Work instruction —
Each line of the records must appear in your answer exactly, with no pictures.
BEGIN Source data
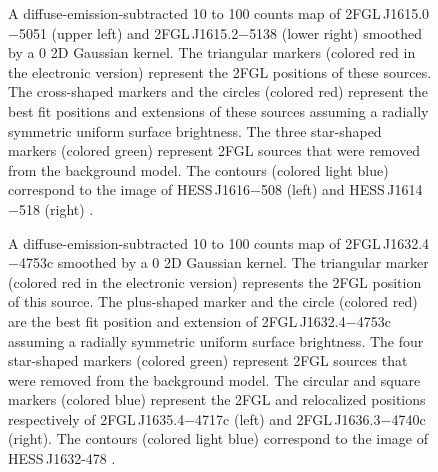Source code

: \documentclass[12pt,preprint]{aastex}
\newif\ifcolorfigure
\newcommand{\gev}{\text{GeV}\xspace}
\newcommand{\tev}{\text{TeV}\xspace}
\begin{document}
\begin{figure}
    \ifcolorfigure
      \plotone{source_plots/source_HESS_J1614-518_color.eps}
    \else
    \fi
  \caption{
    A diffuse-emission-subtracted 10 \gev to 100 \gev counts
    map of 2FGL\,J1615.0$-$5051 (upper left)
    and 2FGL\,J1615.2$-$5138 (lower right) smoothed by a 0
    2D Gaussian kernel.  The triangular markers (colored red in the
    electronic version) represent the 2FGL positions of these sources.
    The cross-shaped markers and the
    circles (colored red) represent the best fit
    positions and extensions of these sources assuming a radially
    symmetric uniform surface brightness.  The three star-shaped
    markers (colored
    green) represent 2FGL sources that were removed from the background
    model.  The contours (colored light blue) correspond to the \tev
    image of HESS\,J1616$-$508 (left) and HESS\,J1614$-$518 (right)
    \citep{hess_plane_survey}.   
    }\label{1FGL_J1613.6-5100c}
\end{figure}

\begin{figure}
    \ifcolorfigure
      \plotone{source_plots/source_HESS_J1632-478_color.eps}
    \else
    \fi
  \caption{A diffuse-emission-subtracted 10 \gev to 100 \gev counts map of
  2FGL\,J1632.4$-$4753c smoothed by a 0 2D Gaussian
  kernel.  The triangular marker (colored red in the electronic version)
  represents the 2FGL position of this source.  The plus-shaped marker
  and the circle (colored red) are the best fit position and extension of
  2FGL\,J1632.4$-$4753c assuming a radially symmetric uniform surface
  brightness.  The four star-shaped markers (colored green) represent 2FGL
  sources that were removed from the background model.  The circular
  and square markers (colored blue) represent the 2FGL and relocalized
  positions respectively of 2FGL\,J1635.4$-$4717c (left)
  and 2FGL\,J1636.3$-$4740c (right).  
  The contours (colored light blue) correspond to the \tev image of
  HESS\,J1632-478 \citep{hess_plane_survey}.
  }\label{1FGL_J1632.9-4802c}
\end{figure}
\end{document}
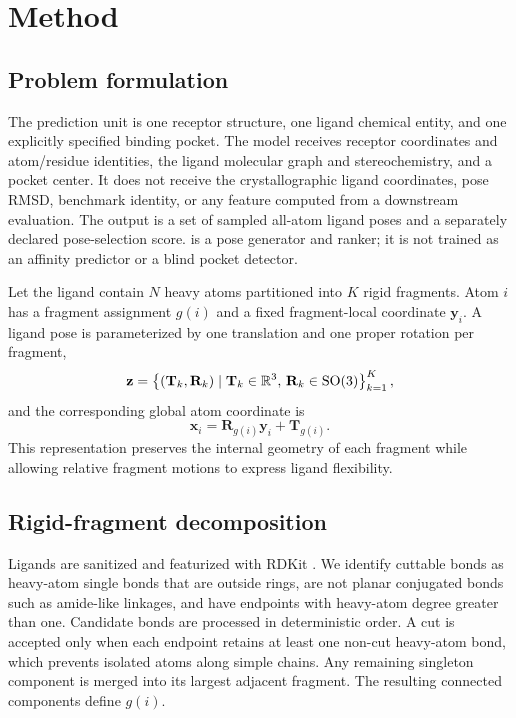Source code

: \section{Method}
\label{sec:method}

\subsection{Problem formulation}

The prediction unit is one receptor structure, one ligand chemical entity, and
one explicitly specified binding pocket. The model receives receptor
coordinates and atom/residue identities, the ligand molecular graph and
stereochemistry, and a pocket center. It does not receive the crystallographic
ligand coordinates, pose RMSD, benchmark identity, or any feature computed
from a downstream evaluation. The output is a set of sampled all-atom ligand
poses and a separately declared pose-selection score. \method is a pose
generator and ranker; it is not trained as an affinity predictor or a blind
pocket detector.

Let the ligand contain \(N\) heavy atoms partitioned into \(K\) rigid
fragments. Atom \(i\) has a fragment assignment \(g(i)\) and a fixed
fragment-local coordinate \(\mathbf{y}_i\). A ligand pose is parameterized by
one translation and one proper rotation per fragment,
\[
    \mathbf{z}
    =
    \left\{(\mathbf{T}_k,\mathbf{R}_k)
    \mid \mathbf{T}_k\in\R^3,\,
    \mathbf{R}_k\in\SO(3)\right\}_{k=1}^{K},
\]
and the corresponding global atom coordinate is
\begin{equation}
    \mathbf{x}_i
    =
    \mathbf{R}_{g(i)}\mathbf{y}_i+\mathbf{T}_{g(i)}.
    \label{eq:atom_reconstruction}
\end{equation}
This representation preserves the internal geometry of each fragment while
allowing relative fragment motions to express ligand flexibility.

\subsection{Rigid-fragment decomposition}
\label{sec:fragmentation}

Ligands are sanitized and featurized with RDKit
\citep{landrum2024rdkit}. We identify cuttable bonds as heavy-atom single
bonds that are outside rings, are not planar conjugated bonds such as
amide-like linkages, and have endpoints with heavy-atom degree greater than
one. Candidate bonds are processed in deterministic order. A cut is accepted
only when each endpoint retains at least one non-cut heavy-atom bond, which
prevents isolated atoms along simple chains. Any remaining singleton component
is merged into its largest adjacent fragment. The resulting connected
components define \(g(i)\).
END Source data
The completed task —
Source code

: \documentclass[12pt,preprint]{aastex}
\newif\ifcolorfigure
\newcommand{\gev}{\text{GeV}\xspace}
\newcommand{\tev}{\text{TeV}\xspace}
\begin{document}
\begin{figure}
    \ifcolorfigure
      \plotone{source_plots/source_HESS_J1614-518_color.eps}
    \else
    \fi
  \caption{
    A diffuse-emission-subtracted 10 \gev to 100 \gev counts
    map of 2FGL\,J1615.0$-$5051 (upper left)
    and 2FGL\,J1615.2$-$5138 (lower right) smoothed by a 0
    2D Gaussian kernel.  The triangular markers (colored red in the
    electronic version) represent the 2FGL positions of these sources.
    The cross-shaped markers and the
    circles (colored red) represent the best fit
    positions and extensions of these sources assuming a radially
    symmetric uniform surface brightness.  The three star-shaped
    markers (colored
    green) represent 2FGL sources that were removed from the background
    model.  The contours (colored light blue) correspond to the \tev
    image of HESS\,J1616$-$508 (left) and HESS\,J1614$-$518 (right)
    \citep{hess_plane_survey}.   
    }\label{1FGL_J1613.6-5100c}
\end{figure}

\begin{figure}
    \ifcolorfigure
      \plotone{source_plots/source_HESS_J1632-478_color.eps}
    \else
    \fi
  \caption{A diffuse-emission-subtracted 10 \gev to 100 \gev counts map of
  2FGL\,J1632.4$-$4753c smoothed by a 0 2D Gaussian
  kernel.  The triangular marker (colored red in the electronic version)
  represents the 2FGL position of this source.  The plus-shaped marker
  and the circle (colored red) are the best fit position and extension of
  2FGL\,J1632.4$-$4753c assuming a radially symmetric uniform surface
  brightness.  The four star-shaped markers (colored green) represent 2FGL
  sources that were removed from the background model.  The circular
  and square markers (colored blue) represent the 2FGL and relocalized
  positions respectively of 2FGL\,J1635.4$-$4717c (left)
  and 2FGL\,J1636.3$-$4740c (right).  
  The contours (colored light blue) correspond to the \tev image of
  HESS\,J1632-478 \citep{hess_plane_survey}.
  }\label{1FGL_J1632.9-4802c}
\end{figure}
\end{document}
Source code

: \section{Method}
\label{sec:method}

\subsection{Problem formulation}

The prediction unit is one receptor structure, one ligand chemical entity, and
one explicitly specified binding pocket. The model receives receptor
coordinates and atom/residue identities, the ligand molecular graph and
stereochemistry, and a pocket center. It does not receive the crystallographic
ligand coordinates, pose RMSD, benchmark identity, or any feature computed
from a downstream evaluation. The output is a set of sampled all-atom ligand
poses and a separately declared pose-selection score. \method is a pose
generator and ranker; it is not trained as an affinity predictor or a blind
pocket detector.

Let the ligand contain \(N\) heavy atoms partitioned into \(K\) rigid
fragments. Atom \(i\) has a fragment assignment \(g(i)\) and a fixed
fragment-local coordinate \(\mathbf{y}_i\). A ligand pose is parameterized by
one translation and one proper rotation per fragment,
\[
    \mathbf{z}
    =
    \left\{(\mathbf{T}_k,\mathbf{R}_k)
    \mid \mathbf{T}_k\in\R^3,\,
    \mathbf{R}_k\in\SO(3)\right\}_{k=1}^{K},
\]
and the corresponding global atom coordinate is
\begin{equation}
    \mathbf{x}_i
    =
    \mathbf{R}_{g(i)}\mathbf{y}_i+\mathbf{T}_{g(i)}.
    \label{eq:atom_reconstruction}
\end{equation}
This representation preserves the internal geometry of each fragment while
allowing relative fragment motions to express ligand flexibility.

\subsection{Rigid-fragment decomposition}
\label{sec:fragmentation}

Ligands are sanitized and featurized with RDKit
\citep{landrum2024rdkit}. We identify cuttable bonds as heavy-atom single
bonds that are outside rings, are not planar conjugated bonds such as
amide-like linkages, and have endpoints with heavy-atom degree greater than
one. Candidate bonds are processed in deterministic order. A cut is accepted
only when each endpoint retains at least one non-cut heavy-atom bond, which
prevents isolated atoms along simple chains. Any remaining singleton component
is merged into its largest adjacent fragment. The resulting connected
components define \(g(i)\).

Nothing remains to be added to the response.